Deel 7. De Russische mens en zijn ziel

Civis Mundi Digitaal #140


De Zaporozje-Kozakken schrijven de Turkse sultan een brief Ilya Repin (1880-1891)

 

Russische filosofie Deel 7 De Russische mens en zijn ziel 

Niets zo ongrijpbaar als de ziel. Wat ze precies behelst, waar de ziel zich precies bevindt, niemand die het kan zeggen. In zijn essay Over een uitgebluste beschaving stelt de filosoof Emil Cioran “Wij… het Westen in zijn algemeenheid en Europa in het bijzonder, hebben geen ziel meer, maar zij, de Russen, hebben ziel in overvloed.

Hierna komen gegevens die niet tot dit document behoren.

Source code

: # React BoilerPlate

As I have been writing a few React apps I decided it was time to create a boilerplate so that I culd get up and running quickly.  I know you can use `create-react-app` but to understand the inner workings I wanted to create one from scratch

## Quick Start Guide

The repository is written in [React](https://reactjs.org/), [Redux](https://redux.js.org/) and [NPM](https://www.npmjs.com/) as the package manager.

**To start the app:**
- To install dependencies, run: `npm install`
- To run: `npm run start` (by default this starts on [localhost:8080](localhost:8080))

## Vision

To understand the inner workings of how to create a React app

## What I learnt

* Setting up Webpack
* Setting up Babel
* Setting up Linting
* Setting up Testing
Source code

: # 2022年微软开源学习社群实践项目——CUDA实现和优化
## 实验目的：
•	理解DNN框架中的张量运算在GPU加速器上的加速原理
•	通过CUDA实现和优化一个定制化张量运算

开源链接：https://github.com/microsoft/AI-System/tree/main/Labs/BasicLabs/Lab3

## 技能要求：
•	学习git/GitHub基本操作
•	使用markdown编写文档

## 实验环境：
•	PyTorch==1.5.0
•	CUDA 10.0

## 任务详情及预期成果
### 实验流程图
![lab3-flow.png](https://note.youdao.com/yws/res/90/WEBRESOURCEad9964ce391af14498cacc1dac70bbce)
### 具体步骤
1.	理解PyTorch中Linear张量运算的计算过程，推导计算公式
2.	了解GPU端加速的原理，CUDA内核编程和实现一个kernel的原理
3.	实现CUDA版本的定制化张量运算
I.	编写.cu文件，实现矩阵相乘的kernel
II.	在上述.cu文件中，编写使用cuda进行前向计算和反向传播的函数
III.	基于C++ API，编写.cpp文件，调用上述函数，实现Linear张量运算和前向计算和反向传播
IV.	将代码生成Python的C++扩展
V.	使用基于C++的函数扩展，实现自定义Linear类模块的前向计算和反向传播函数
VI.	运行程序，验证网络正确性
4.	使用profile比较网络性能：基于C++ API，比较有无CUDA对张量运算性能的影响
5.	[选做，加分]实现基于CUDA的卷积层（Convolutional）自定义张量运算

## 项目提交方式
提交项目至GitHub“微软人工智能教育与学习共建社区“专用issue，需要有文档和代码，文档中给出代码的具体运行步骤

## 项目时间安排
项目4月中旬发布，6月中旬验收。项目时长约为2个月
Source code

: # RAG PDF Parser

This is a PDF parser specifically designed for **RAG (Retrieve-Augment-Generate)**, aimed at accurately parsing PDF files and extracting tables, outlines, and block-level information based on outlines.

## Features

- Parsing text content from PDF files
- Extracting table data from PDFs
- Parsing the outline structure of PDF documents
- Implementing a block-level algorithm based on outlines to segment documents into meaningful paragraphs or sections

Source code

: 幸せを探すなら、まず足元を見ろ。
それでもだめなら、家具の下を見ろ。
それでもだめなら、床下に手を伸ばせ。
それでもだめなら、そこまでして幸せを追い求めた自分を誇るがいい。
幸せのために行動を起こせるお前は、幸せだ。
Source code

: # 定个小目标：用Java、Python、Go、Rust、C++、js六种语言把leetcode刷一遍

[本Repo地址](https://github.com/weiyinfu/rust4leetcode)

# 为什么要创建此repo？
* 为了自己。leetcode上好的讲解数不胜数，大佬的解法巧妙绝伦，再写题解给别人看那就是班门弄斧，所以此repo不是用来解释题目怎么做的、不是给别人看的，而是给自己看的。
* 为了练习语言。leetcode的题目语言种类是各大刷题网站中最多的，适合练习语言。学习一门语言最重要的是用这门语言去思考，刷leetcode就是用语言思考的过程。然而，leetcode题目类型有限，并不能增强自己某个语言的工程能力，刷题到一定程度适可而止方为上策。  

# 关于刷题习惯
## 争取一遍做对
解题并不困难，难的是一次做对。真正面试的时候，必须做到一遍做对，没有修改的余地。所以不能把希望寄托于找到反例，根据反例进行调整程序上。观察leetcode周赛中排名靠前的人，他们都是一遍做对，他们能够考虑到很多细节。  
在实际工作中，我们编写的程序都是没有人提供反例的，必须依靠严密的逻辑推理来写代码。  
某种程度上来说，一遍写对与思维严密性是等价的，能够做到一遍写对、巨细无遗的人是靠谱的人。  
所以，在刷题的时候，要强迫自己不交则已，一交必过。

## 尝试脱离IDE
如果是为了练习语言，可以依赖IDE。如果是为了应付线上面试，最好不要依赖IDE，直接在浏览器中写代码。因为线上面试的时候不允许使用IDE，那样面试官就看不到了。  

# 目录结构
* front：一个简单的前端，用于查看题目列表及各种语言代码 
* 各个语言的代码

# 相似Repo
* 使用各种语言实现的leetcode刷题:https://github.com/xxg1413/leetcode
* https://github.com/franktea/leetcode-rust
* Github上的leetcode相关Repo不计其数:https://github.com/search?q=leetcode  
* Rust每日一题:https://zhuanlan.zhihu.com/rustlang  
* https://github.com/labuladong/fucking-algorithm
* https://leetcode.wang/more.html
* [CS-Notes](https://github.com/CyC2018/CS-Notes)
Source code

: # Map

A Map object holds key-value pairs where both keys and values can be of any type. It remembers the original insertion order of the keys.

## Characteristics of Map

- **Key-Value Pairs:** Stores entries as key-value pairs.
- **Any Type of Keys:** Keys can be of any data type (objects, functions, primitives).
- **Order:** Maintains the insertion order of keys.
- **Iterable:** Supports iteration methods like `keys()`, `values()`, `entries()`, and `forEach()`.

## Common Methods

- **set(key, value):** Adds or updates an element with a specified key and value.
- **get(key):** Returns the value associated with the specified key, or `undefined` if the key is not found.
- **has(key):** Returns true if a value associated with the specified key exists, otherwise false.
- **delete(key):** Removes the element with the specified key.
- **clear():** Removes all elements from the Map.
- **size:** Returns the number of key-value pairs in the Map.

Zij staan nog dicht bij hun oorsprong, bij die gevoelswereld waar de geest nog gehecht is aan grond, vlees en bloed.” Voelen en denken gaan samen, waarheden zijn zintuiglijke ervaringen, die niet worden afgezwakt door intelligentie, ze kennen de schadelijke effecten van het denken niet. “Waar Europa een teveel aan bewustzijn etaleert, aldus de filosoof, daar spreidt Rusland een chronisch gebrek daaraan tentoon.” (p45)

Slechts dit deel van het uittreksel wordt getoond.